Exercise objective> Check every line of the records below for the string "StatusOK" and copy the ones that have it.

··· Supplied material ···

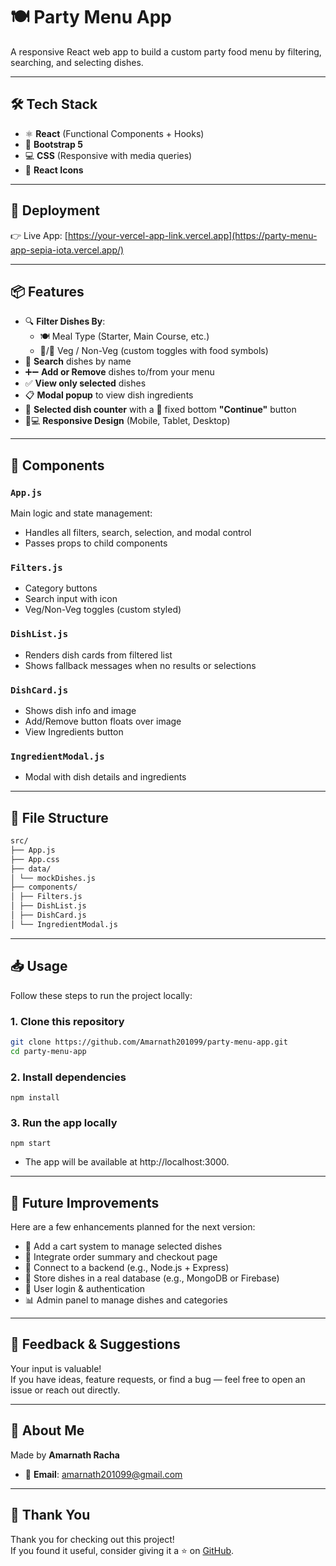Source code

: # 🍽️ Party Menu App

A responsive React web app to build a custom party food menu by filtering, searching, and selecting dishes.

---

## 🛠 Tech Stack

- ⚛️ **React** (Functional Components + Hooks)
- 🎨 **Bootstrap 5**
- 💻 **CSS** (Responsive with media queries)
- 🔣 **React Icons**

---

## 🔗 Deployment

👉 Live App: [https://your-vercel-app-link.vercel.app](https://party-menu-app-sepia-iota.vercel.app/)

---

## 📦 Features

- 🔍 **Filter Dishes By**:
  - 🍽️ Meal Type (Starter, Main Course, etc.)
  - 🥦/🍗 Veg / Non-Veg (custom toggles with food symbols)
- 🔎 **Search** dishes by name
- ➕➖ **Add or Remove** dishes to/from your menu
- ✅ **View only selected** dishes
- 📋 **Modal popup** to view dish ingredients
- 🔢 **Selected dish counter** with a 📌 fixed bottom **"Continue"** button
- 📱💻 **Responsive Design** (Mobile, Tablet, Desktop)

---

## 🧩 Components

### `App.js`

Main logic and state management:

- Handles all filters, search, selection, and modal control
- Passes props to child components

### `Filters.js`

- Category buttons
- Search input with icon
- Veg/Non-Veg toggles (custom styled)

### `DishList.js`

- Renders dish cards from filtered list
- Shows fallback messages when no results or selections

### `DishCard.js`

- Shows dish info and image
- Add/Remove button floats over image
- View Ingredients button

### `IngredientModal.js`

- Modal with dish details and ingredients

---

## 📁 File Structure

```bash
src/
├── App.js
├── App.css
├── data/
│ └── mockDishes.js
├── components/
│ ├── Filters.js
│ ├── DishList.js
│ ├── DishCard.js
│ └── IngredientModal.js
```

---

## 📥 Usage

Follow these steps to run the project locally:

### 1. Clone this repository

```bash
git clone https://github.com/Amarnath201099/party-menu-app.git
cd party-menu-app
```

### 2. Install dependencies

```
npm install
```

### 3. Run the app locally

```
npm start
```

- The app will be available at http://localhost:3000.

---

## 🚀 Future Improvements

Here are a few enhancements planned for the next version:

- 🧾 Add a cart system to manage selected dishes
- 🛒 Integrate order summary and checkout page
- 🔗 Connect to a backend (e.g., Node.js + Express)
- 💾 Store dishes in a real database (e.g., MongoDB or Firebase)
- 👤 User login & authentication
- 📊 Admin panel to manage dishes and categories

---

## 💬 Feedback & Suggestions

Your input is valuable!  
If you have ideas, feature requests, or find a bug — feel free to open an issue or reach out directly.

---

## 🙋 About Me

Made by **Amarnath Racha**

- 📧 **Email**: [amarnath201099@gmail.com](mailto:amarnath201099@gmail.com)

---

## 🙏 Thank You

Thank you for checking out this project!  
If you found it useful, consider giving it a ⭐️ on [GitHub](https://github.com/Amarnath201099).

···
··· Supplied material ···

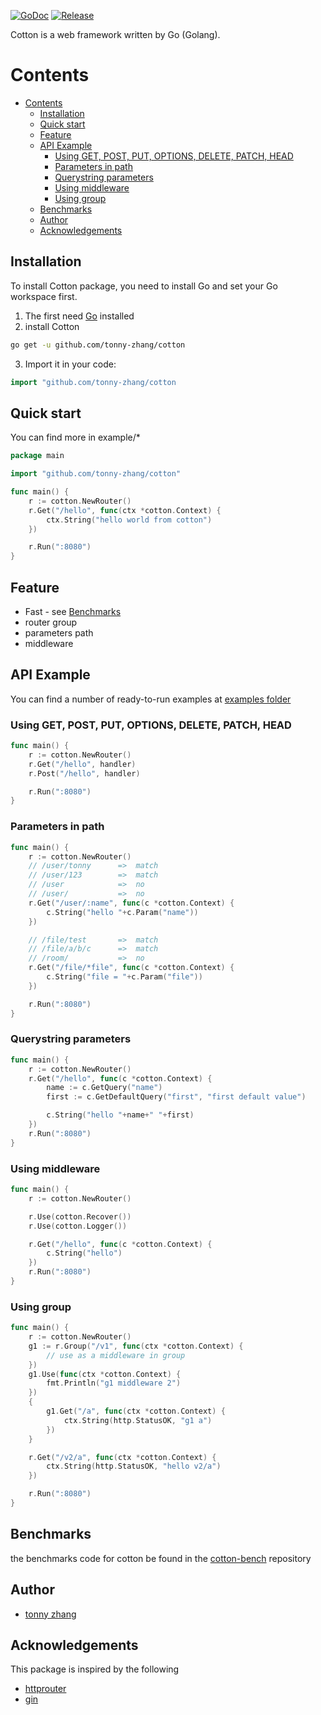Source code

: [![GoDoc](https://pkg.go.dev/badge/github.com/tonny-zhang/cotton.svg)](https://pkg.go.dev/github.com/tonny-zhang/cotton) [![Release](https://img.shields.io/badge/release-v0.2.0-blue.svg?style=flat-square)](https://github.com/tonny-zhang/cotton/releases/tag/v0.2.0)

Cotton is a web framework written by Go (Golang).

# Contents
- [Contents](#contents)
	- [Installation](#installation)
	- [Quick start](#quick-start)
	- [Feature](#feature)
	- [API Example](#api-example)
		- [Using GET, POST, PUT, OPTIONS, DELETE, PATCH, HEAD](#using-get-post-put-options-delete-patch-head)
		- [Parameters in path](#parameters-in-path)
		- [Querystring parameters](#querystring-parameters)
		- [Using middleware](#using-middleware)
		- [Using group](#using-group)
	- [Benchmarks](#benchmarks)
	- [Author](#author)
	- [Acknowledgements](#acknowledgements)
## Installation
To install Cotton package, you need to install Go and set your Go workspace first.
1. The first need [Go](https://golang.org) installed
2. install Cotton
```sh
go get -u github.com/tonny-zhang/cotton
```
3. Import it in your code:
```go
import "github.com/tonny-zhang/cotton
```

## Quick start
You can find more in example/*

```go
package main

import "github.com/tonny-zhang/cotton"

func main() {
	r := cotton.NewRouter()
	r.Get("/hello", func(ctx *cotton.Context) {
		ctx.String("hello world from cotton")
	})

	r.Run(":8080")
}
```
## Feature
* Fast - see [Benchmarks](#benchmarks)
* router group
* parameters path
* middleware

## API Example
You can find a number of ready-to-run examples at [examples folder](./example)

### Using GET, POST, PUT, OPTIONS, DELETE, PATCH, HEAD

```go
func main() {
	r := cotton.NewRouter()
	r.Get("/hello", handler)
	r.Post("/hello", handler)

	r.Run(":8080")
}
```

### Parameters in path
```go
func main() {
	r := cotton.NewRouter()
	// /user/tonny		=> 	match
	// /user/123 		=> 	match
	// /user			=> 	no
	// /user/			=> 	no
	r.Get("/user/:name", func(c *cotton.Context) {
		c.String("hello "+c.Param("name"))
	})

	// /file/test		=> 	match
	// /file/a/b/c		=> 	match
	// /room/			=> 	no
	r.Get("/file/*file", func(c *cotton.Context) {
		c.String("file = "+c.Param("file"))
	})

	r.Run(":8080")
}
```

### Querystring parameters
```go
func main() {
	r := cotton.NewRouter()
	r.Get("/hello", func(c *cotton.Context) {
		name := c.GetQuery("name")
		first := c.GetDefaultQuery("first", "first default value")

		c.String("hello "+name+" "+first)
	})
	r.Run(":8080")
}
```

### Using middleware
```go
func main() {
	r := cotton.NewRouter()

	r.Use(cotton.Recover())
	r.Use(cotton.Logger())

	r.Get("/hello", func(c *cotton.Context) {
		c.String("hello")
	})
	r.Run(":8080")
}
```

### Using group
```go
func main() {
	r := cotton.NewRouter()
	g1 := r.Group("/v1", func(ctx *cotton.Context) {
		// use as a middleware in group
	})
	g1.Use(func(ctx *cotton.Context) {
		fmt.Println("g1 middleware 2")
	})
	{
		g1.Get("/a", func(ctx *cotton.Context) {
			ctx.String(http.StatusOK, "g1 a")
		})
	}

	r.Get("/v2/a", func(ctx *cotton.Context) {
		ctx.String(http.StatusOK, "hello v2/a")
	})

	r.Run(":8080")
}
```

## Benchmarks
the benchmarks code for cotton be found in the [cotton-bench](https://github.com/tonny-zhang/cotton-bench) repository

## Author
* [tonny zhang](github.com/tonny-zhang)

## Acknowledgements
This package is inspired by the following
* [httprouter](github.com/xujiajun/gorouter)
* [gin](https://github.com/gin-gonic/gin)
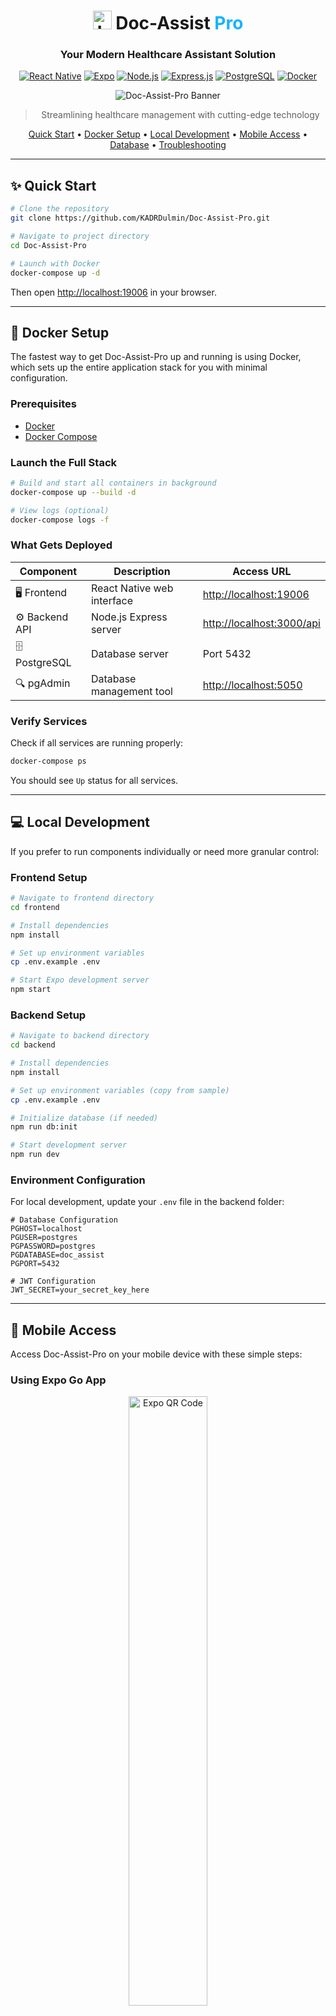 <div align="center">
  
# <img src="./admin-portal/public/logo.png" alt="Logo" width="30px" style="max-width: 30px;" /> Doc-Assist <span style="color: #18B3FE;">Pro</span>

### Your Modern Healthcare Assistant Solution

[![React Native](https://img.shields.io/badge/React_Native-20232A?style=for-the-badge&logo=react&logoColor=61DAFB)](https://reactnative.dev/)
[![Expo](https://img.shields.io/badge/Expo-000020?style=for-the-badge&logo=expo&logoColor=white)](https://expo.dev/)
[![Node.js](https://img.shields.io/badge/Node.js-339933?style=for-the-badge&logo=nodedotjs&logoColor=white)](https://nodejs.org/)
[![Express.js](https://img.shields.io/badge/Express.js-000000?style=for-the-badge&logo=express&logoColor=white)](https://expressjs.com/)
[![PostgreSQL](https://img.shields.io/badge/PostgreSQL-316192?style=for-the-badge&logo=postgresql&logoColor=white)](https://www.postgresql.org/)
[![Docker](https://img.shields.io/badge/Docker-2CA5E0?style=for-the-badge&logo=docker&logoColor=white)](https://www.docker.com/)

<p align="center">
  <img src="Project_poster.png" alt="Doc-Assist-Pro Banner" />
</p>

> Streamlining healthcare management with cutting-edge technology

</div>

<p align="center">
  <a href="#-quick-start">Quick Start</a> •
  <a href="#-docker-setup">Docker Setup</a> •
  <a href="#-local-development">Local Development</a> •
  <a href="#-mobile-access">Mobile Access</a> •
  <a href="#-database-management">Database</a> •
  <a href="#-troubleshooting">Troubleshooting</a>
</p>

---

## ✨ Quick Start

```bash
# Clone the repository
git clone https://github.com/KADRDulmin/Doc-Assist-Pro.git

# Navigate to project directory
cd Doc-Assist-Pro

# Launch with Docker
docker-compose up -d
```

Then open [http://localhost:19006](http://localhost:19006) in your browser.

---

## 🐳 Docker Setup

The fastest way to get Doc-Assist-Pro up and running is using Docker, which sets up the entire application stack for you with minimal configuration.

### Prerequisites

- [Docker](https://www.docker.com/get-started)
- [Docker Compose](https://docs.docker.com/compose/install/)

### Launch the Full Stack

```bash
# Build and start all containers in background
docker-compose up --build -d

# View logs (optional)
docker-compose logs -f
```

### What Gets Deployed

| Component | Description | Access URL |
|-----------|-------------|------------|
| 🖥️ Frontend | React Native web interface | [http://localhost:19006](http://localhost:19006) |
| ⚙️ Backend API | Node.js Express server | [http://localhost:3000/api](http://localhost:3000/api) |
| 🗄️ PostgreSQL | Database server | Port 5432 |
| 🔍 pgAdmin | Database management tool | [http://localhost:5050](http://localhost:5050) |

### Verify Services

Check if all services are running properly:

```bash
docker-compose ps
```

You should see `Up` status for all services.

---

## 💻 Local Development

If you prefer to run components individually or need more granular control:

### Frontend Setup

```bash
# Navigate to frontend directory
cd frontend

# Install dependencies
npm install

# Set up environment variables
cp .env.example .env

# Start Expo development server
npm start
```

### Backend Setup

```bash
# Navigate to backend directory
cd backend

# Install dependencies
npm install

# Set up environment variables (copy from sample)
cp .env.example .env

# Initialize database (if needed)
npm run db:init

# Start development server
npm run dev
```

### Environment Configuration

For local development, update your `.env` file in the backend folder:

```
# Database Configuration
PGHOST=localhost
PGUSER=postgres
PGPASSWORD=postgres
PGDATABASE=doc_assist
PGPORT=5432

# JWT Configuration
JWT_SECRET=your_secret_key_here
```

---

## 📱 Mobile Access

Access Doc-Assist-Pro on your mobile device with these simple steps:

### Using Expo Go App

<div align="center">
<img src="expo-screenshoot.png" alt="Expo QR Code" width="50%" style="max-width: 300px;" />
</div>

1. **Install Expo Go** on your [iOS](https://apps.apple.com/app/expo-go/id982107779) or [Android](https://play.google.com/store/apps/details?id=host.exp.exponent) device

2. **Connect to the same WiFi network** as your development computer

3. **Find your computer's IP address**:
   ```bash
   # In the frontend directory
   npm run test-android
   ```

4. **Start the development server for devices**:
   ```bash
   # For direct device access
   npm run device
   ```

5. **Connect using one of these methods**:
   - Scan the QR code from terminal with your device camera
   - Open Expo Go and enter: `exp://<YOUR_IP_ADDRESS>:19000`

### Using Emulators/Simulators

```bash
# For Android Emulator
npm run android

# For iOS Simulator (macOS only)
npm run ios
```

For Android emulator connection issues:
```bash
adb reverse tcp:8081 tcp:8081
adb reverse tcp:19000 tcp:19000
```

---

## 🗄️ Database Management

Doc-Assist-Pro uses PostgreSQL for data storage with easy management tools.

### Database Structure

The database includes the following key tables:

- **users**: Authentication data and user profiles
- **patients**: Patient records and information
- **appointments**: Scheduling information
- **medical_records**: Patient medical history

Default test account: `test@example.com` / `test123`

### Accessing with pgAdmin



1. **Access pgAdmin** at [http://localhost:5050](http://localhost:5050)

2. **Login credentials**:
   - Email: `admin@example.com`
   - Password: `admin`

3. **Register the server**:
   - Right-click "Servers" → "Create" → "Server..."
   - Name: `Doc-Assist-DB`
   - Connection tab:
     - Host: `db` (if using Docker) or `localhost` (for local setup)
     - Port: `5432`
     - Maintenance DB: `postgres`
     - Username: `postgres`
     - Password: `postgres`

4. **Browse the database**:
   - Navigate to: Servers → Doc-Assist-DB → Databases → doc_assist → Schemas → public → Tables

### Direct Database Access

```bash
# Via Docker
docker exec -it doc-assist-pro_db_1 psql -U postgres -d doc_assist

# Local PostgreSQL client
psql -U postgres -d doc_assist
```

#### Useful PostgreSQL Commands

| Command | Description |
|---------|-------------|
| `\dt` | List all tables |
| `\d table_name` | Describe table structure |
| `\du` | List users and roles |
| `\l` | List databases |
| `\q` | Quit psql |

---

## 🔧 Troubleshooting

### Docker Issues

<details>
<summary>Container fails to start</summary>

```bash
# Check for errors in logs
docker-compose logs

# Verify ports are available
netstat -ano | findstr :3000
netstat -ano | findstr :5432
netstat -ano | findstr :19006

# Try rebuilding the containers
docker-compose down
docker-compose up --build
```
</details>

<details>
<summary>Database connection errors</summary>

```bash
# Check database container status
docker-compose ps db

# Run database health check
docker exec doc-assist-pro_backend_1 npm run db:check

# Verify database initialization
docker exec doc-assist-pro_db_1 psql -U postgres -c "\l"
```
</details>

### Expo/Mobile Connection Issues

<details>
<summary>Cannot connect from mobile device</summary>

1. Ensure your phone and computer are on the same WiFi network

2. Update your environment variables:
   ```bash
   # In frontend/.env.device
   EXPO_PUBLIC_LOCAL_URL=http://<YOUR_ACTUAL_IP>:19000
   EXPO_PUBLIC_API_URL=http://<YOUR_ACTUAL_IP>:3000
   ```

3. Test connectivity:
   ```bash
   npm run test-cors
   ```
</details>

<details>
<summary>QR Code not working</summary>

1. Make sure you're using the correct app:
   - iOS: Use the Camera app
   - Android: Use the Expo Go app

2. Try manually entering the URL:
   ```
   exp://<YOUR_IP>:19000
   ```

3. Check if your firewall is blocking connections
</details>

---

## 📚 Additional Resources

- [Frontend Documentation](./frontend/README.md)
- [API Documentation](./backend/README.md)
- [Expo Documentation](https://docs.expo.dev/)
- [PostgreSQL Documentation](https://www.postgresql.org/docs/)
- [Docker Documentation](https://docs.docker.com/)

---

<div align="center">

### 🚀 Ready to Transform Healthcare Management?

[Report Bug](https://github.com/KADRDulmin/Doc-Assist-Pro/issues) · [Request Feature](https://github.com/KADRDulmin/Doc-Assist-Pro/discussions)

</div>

···

Response for this exercise>
			ctx.String(http.StatusOK, "g1 a")
		ctx.String(http.StatusOK, "hello v2/a")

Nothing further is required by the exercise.